5. Lines 131-194: In the discussion about reduced toxicity conditioning regimens in TDT the aspect of mixed chimerism is not mentioned. Is mixed chimerism observed more in treosulfan-based transplants? What are the consequences of stable mixed chimerism in TDT? What level of chimerism is acceptable in these patients? It would be interesting to elaborate on this topic, especially in the context of reduced toxicity regimens.
6. The topic of gene therapy in TDT should be addressed.
Author Response
- All throughout the manuscript there are referrals to the Pesaro risk classification. It would be useful to add a small table depicting the Pesaro risk classes.
Done (Table 1)
- Line 50: The sentence "Major achievements after bone marrow transplantation in TDT in recent years." Is out of context. Is it a title? What are these major achievements? Line 51: The sentence "The milestones in the field of allo-SCT in TDT can be summarized as follows:" is also out of context. What are the milestones? The sentence continues with a list of factors impacting outcomes.
We agree with the reviewer and the sentences were modified (in yellow in the text)
- Line 104: Did you mean CD3 cell counts? CD34 cell counts are not more than 1 log higher in PBSC compared to BM.
Of course, we intended to report the higher number of CD34+ cells in PBSC compared to BM: At least 1 log was deleted.
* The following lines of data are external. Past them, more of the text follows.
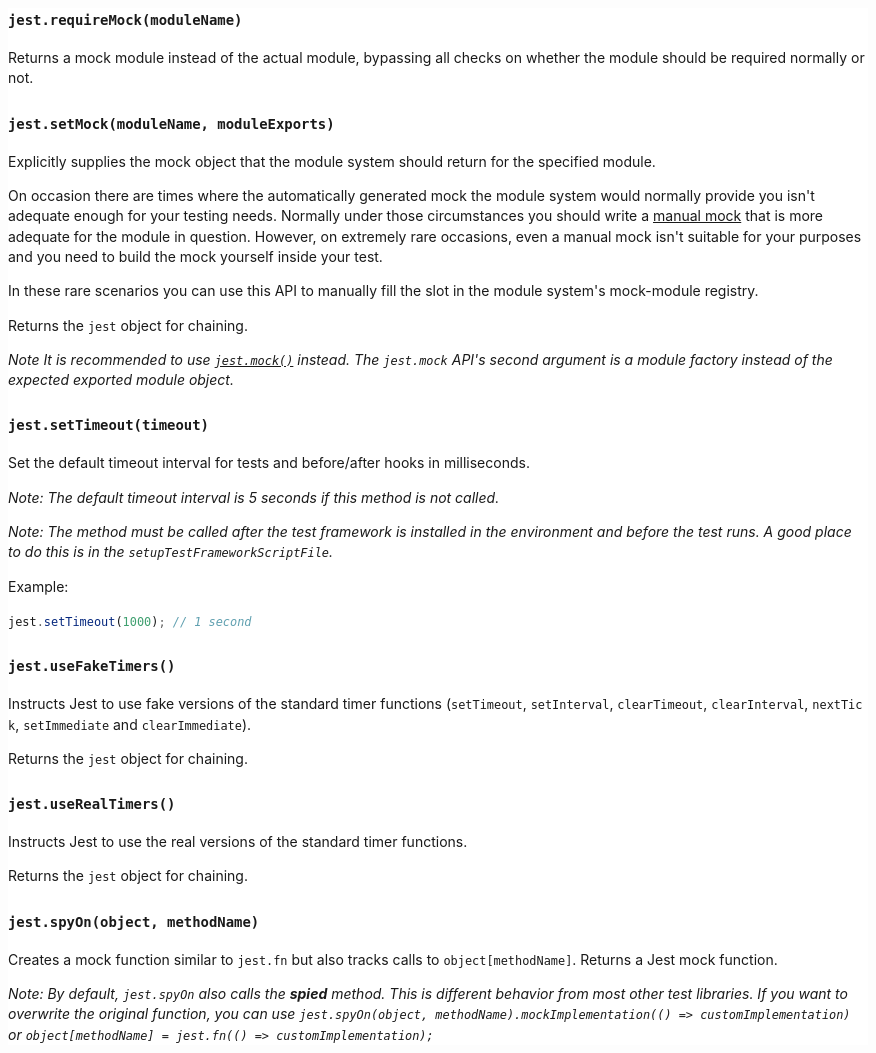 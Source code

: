 ### `jest.requireMock(moduleName)`

Returns a mock module instead of the actual module, bypassing all checks on whether the module should be required normally or not.

### `jest.setMock(moduleName, moduleExports)`

Explicitly supplies the mock object that the module system should return for the specified module.

On occasion there are times where the automatically generated mock the module system would normally provide you isn't adequate enough for your testing needs. Normally under those circumstances you should write a [manual mock](ManualMocks.md) that is more adequate for the module in question. However, on extremely rare occasions, even a manual mock isn't suitable for your purposes and you need to build the mock yourself inside your test.

In these rare scenarios you can use this API to manually fill the slot in the module system's mock-module registry.

Returns the `jest` object for chaining.

_Note It is recommended to use [`jest.mock()`](#jestmockmodulename-factory-options) instead. The `jest.mock` API's second argument is a module factory instead of the expected exported module object._

### `jest.setTimeout(timeout)`

Set the default timeout interval for tests and before/after hooks in milliseconds.

_Note: The default timeout interval is 5 seconds if this method is not called._

_Note: The method must be called after the test framework is installed in the environment and before the test runs. A good place to do this is in the `setupTestFrameworkScriptFile`._

Example:

```js
jest.setTimeout(1000); // 1 second
```

### `jest.useFakeTimers()`

Instructs Jest to use fake versions of the standard timer functions (`setTimeout`, `setInterval`, `clearTimeout`, `clearInterval`, `nextTick`, `setImmediate` and `clearImmediate`).

Returns the `jest` object for chaining.

### `jest.useRealTimers()`

Instructs Jest to use the real versions of the standard timer functions.

Returns the `jest` object for chaining.

### `jest.spyOn(object, methodName)`

Creates a mock function similar to `jest.fn` but also tracks calls to `object[methodName]`. Returns a Jest mock function.

_Note: By default, `jest.spyOn` also calls the **spied** method. This is different behavior from most other test libraries. If you want to overwrite the original function, you can use `jest.spyOn(object, methodName).mockImplementation(() => customImplementation)` or `object[methodName] = jest.fn(() => customImplementation);`_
Thank you.
- Lines 131-194: In the discussion about reduced toxicity conditioning regimens in TDT the aspect of mixed chimerism is not mentioned. Is mixed chimerism observed more in treosulfan-based transplants? What are the consequences of stable mixed chimerism in TDT? What level of chimerism is acceptable in these patients? It would be interesting to elaborate on this topic, especially in the context of reduced toxicity regimens.
Thank you for this suggestion. We add a paragraph in page 6 (in yellow)
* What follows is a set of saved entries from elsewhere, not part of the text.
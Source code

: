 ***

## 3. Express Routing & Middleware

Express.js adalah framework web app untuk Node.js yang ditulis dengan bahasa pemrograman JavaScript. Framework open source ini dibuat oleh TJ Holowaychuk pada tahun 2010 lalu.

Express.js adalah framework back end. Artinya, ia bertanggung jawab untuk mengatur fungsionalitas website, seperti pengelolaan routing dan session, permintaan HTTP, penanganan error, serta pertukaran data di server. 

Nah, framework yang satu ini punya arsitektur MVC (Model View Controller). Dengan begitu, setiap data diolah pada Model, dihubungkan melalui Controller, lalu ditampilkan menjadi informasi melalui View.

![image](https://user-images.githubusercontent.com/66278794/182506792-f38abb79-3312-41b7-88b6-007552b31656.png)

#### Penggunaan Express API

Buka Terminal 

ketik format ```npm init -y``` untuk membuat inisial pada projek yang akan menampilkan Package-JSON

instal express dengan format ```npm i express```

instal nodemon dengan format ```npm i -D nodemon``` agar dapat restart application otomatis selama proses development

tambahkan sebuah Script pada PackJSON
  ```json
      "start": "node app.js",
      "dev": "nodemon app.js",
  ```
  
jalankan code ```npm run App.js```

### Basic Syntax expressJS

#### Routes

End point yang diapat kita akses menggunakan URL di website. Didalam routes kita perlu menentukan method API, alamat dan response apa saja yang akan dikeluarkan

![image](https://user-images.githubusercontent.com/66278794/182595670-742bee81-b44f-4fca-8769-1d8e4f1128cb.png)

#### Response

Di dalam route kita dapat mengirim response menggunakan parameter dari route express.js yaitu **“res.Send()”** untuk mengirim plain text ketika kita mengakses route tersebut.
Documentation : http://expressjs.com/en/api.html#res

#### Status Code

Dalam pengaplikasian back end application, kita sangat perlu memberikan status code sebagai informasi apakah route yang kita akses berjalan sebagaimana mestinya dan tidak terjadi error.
- The topic of gene therapy in TDT should be addressed
We add only one sentence in the conclusion because we think that more extensive on this topic could be out of the main topic of this review.
Reviewer 2 Report
Overall good review.
Not sure after reading this what the bottom line is.
Would rather have some final specific treatment recommendations
Would recommend making an algorithm.
< X years old + matched sib + Pesaro 1 -> Allo BMT
< X years old + NO matched sib + Pesaro 1 -> ?
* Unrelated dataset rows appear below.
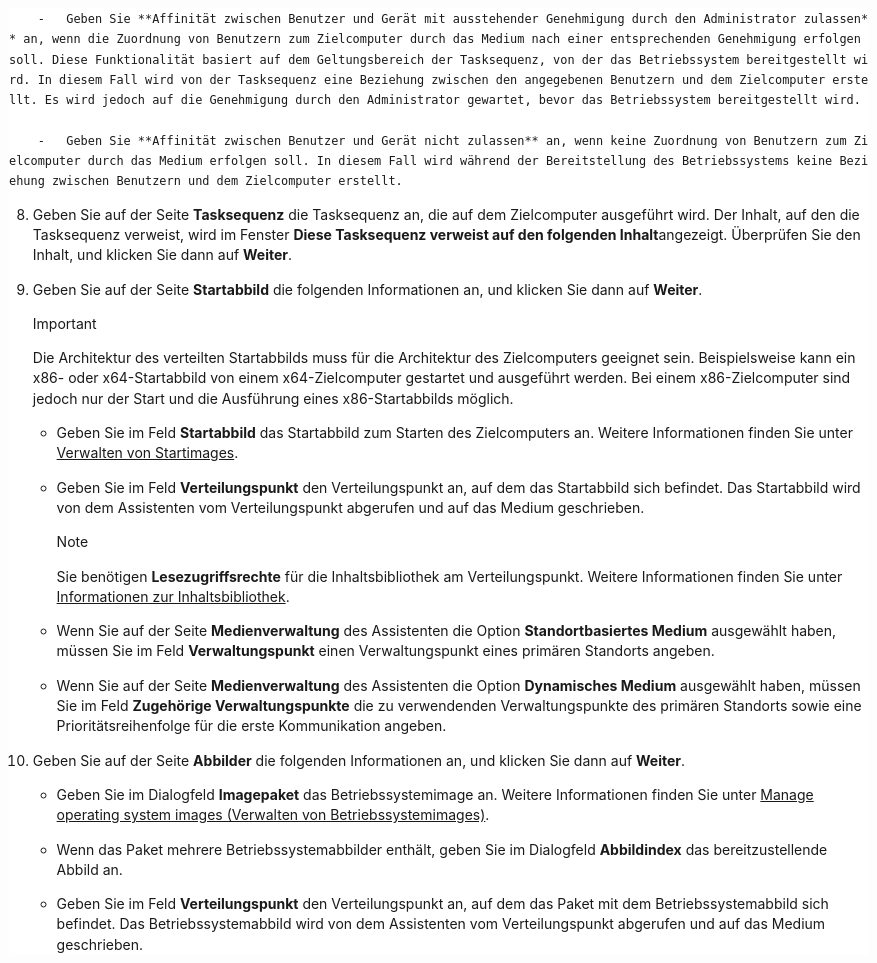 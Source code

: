         -   Geben Sie **Affinität zwischen Benutzer und Gerät mit ausstehender Genehmigung durch den Administrator zulassen** an, wenn die Zuordnung von Benutzern zum Zielcomputer durch das Medium nach einer entsprechenden Genehmigung erfolgen soll. Diese Funktionalität basiert auf dem Geltungsbereich der Tasksequenz, von der das Betriebssystem bereitgestellt wird. In diesem Fall wird von der Tasksequenz eine Beziehung zwischen den angegebenen Benutzern und dem Zielcomputer erstellt. Es wird jedoch auf die Genehmigung durch den Administrator gewartet, bevor das Betriebssystem bereitgestellt wird.  

        -   Geben Sie **Affinität zwischen Benutzer und Gerät nicht zulassen** an, wenn keine Zuordnung von Benutzern zum Zielcomputer durch das Medium erfolgen soll. In diesem Fall wird während der Bereitstellung des Betriebssystems keine Beziehung zwischen Benutzern und dem Zielcomputer erstellt.  

8.  Geben Sie auf der Seite **Tasksequenz** die Tasksequenz an, die auf dem Zielcomputer ausgeführt wird. Der Inhalt, auf den die Tasksequenz verweist, wird im Fenster **Diese Tasksequenz verweist auf den folgenden Inhalt**angezeigt. Überprüfen Sie den Inhalt, und klicken Sie dann auf **Weiter**.  

9. Geben Sie auf der Seite **Startabbild** die folgenden Informationen an, und klicken Sie dann auf **Weiter**.  

    > [!IMPORTANT]  
    >  Die Architektur des verteilten Startabbilds muss für die Architektur des Zielcomputers geeignet sein. Beispielsweise kann ein x86- oder x64-Startabbild von einem x64-Zielcomputer gestartet und ausgeführt werden. Bei einem x86-Zielcomputer sind jedoch nur der Start und die Ausführung eines x86-Startabbilds möglich.  

    -   Geben Sie im Feld **Startabbild** das Startabbild zum Starten des Zielcomputers an. Weitere Informationen finden Sie unter [Verwalten von Startimages](../get-started/manage-boot-images.md).  

    -   Geben Sie im Feld **Verteilungspunkt** den Verteilungspunkt an, auf dem das Startabbild sich befindet. Das Startabbild wird von dem Assistenten vom Verteilungspunkt abgerufen und auf das Medium geschrieben.  

        > [!NOTE]  
        >  Sie benötigen **Lesezugriffsrechte** für die Inhaltsbibliothek am Verteilungspunkt. Weitere Informationen finden Sie unter [Informationen zur Inhaltsbibliothek](../../core/plan-design/hierarchy/the-content-library.md).  

    -   Wenn Sie auf der Seite **Medienverwaltung** des Assistenten die Option **Standortbasiertes Medium** ausgewählt haben, müssen Sie im Feld **Verwaltungspunkt** einen Verwaltungspunkt eines primären Standorts angeben.  

    -   Wenn Sie auf der Seite **Medienverwaltung** des Assistenten die Option **Dynamisches Medium** ausgewählt haben, müssen Sie im Feld **Zugehörige Verwaltungspunkte** die zu verwendenden Verwaltungspunkte des primären Standorts sowie eine Prioritätsreihenfolge für die erste Kommunikation angeben.  

10. Geben Sie auf der Seite **Abbilder** die folgenden Informationen an, und klicken Sie dann auf **Weiter**.  

    -   Geben Sie im Dialogfeld **Imagepaket** das Betriebssystemimage an. Weitere Informationen finden Sie unter [Manage operating system images (Verwalten von Betriebssystemimages)](../get-started/manage-operating-system-images.md).  

    -   Wenn das Paket mehrere Betriebssystemabbilder enthält, geben Sie im Dialogfeld **Abbildindex** das bereitzustellende Abbild an.  

    -   Geben Sie im Feld **Verteilungspunkt** den Verteilungspunkt an, auf dem das Paket mit dem Betriebssystemabbild sich befindet. Das Betriebssystemabbild wird von dem Assistenten vom Verteilungspunkt abgerufen und auf das Medium geschrieben.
< X years old + matched sib + Pesaro >1 -> ?
Y-Z years old …
> Z years old …
Including the other options: MUD transplant, Haplo MM transplant and Gene therapy
Comments for author File: Comments.docx
Author Response
Not sure after reading this what the bottom line is.
Would rather have some final specific treatment recommendations
Would recommend making an algorithm.
< X years old + matched sib + Pesaro 1 -> Allo BMT
< X years old + NO matched sib + Pesaro 1 -> ?
< X years old + matched sib + Pesaro >1 -> ?
Y-Z years old …
> Z years old …
Including the other options: MUD transplant, Haplo MM transplant and Gene therapy
I’m sorry for this comment, but of course I respect it. I agree with the Reviewer that this is not a new topic and many other have been published from more expert Authors.
It should be very interesting to answer with an algorithm and include in the paper suggestions and personal point of view on treatment recommendations. However, this is a simple revision of recent literature on the topic, trying to summarize main evidences.
In our hospital, located in Palermo, Sicily where most of thalassemic patients are resident, we are launching an allogeneic program for TDT. Our choice is to transplant “old” patients (more than 16 years), using treosulfano-based conditioning regimen whatever the donor, and regular GVHD prophylaxis with ATG, CSA and MTX for HLAid sib and matched UD, and PTCY + CSA + MMF for haplo and mMUD. Stem cell source is of preference bone marrow.
Round 2
Reviewer 1 Report
My comments are fully addressed.
To further improve the manuscript, I suggest English editing, especially in the newly added sections.